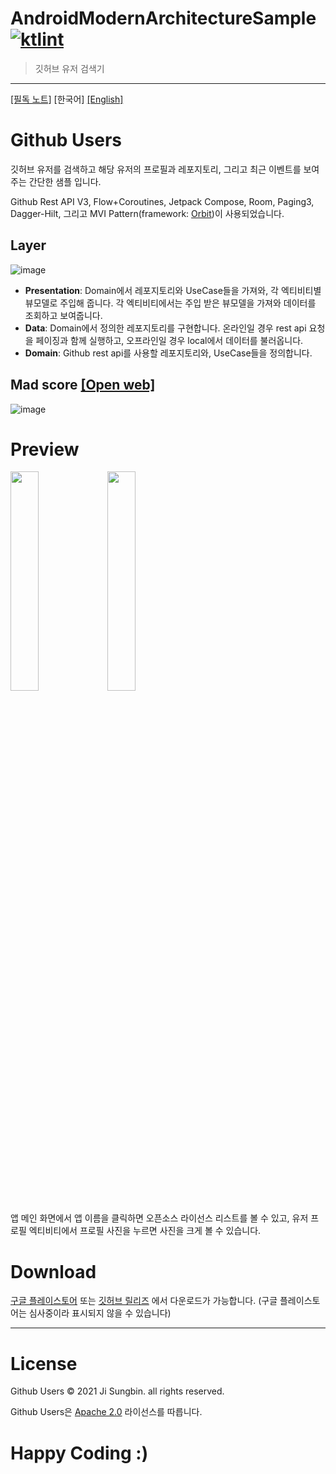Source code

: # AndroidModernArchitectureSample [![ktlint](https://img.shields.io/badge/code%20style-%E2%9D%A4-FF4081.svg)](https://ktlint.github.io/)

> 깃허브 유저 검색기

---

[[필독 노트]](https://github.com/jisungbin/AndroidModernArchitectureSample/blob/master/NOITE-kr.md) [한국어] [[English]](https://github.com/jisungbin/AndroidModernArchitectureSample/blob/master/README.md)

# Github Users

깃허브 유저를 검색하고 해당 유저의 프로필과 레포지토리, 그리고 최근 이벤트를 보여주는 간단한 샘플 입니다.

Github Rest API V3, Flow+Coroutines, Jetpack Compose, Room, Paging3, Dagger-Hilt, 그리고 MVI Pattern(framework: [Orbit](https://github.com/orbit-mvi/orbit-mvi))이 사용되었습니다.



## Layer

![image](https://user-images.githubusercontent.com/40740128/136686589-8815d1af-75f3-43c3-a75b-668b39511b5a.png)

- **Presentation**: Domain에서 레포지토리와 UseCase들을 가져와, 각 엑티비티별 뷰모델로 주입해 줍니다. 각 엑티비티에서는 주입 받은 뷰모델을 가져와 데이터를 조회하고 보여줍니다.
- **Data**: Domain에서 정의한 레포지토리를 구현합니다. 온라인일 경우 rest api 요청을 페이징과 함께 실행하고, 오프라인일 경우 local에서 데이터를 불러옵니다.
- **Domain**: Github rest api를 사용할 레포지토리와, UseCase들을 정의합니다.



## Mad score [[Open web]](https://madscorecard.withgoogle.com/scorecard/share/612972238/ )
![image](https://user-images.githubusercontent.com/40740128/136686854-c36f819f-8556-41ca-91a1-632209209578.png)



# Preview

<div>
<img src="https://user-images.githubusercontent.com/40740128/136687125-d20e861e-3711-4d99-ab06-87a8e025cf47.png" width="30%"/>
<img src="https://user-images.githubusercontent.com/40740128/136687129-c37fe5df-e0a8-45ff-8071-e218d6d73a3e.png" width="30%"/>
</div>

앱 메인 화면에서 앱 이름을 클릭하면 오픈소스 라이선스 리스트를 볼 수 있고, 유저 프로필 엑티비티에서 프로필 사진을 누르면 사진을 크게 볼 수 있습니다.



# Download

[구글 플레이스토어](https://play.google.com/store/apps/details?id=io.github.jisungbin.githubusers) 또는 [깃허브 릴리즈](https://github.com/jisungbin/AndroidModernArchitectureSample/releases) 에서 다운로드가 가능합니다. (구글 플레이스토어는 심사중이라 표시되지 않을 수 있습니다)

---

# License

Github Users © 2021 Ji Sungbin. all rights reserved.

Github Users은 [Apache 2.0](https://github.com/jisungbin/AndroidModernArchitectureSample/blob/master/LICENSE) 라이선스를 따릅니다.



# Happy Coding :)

━━━━━━

Your objective =>
Pictures appear in the records above. Output everything except them, exactly.

Problem solution =>
Source code

: # AndroidModernArchitectureSample [![ktlint](https://img.shields.io/badge/code%20style-%E2%9D%A4-FF4081.svg)](https://ktlint.github.io/)

> 깃허브 유저 검색기

---

[[필독 노트]](https://github.com/jisungbin/AndroidModernArchitectureSample/blob/master/NOITE-kr.md) [한국어] [[English]](https://github.com/jisungbin/AndroidModernArchitectureSample/blob/master/README.md)

# Github Users

깃허브 유저를 검색하고 해당 유저의 프로필과 레포지토리, 그리고 최근 이벤트를 보여주는 간단한 샘플 입니다.

Github Rest API V3, Flow+Coroutines, Jetpack Compose, Room, Paging3, Dagger-Hilt, 그리고 MVI Pattern(framework: [Orbit](https://github.com/orbit-mvi/orbit-mvi))이 사용되었습니다.



## Layer

![image](https://user-images.githubusercontent.com/40740128/136686589-8815d1af-75f3-43c3-a75b-668b39511b5a.png)

- **Presentation**: Domain에서 레포지토리와 UseCase들을 가져와, 각 엑티비티별 뷰모델로 주입해 줍니다. 각 엑티비티에서는 주입 받은 뷰모델을 가져와 데이터를 조회하고 보여줍니다.
- **Data**: Domain에서 정의한 레포지토리를 구현합니다. 온라인일 경우 rest api 요청을 페이징과 함께 실행하고, 오프라인일 경우 local에서 데이터를 불러옵니다.
- **Domain**: Github rest api를 사용할 레포지토리와, UseCase들을 정의합니다.



## Mad score [[Open web]](https://madscorecard.withgoogle.com/scorecard/share/612972238/ )
![image](https://user-images.githubusercontent.com/40740128/136686854-c36f819f-8556-41ca-91a1-632209209578.png)



# Preview

<div>
<img src="https://user-images.githubusercontent.com/40740128/136687125-d20e861e-3711-4d99-ab06-87a8e025cf47.png" width="30%"/>
<img src="https://user-images.githubusercontent.com/40740128/136687129-c37fe5df-e0a8-45ff-8071-e218d6d73a3e.png" width="30%"/>
</div>

앱 메인 화면에서 앱 이름을 클릭하면 오픈소스 라이선스 리스트를 볼 수 있고, 유저 프로필 엑티비티에서 프로필 사진을 누르면 사진을 크게 볼 수 있습니다.



# Download

[구글 플레이스토어](https://play.google.com/store/apps/details?id=io.github.jisungbin.githubusers) 또는 [깃허브 릴리즈](https://github.com/jisungbin/AndroidModernArchitectureSample/releases) 에서 다운로드가 가능합니다. (구글 플레이스토어는 심사중이라 표시되지 않을 수 있습니다)

---

# License

Github Users © 2021 Ji Sungbin. all rights reserved.

Github Users은 [Apache 2.0](https://github.com/jisungbin/AndroidModernArchitectureSample/blob/master/LICENSE) 라이선스를 따릅니다.



# Happy Coding :)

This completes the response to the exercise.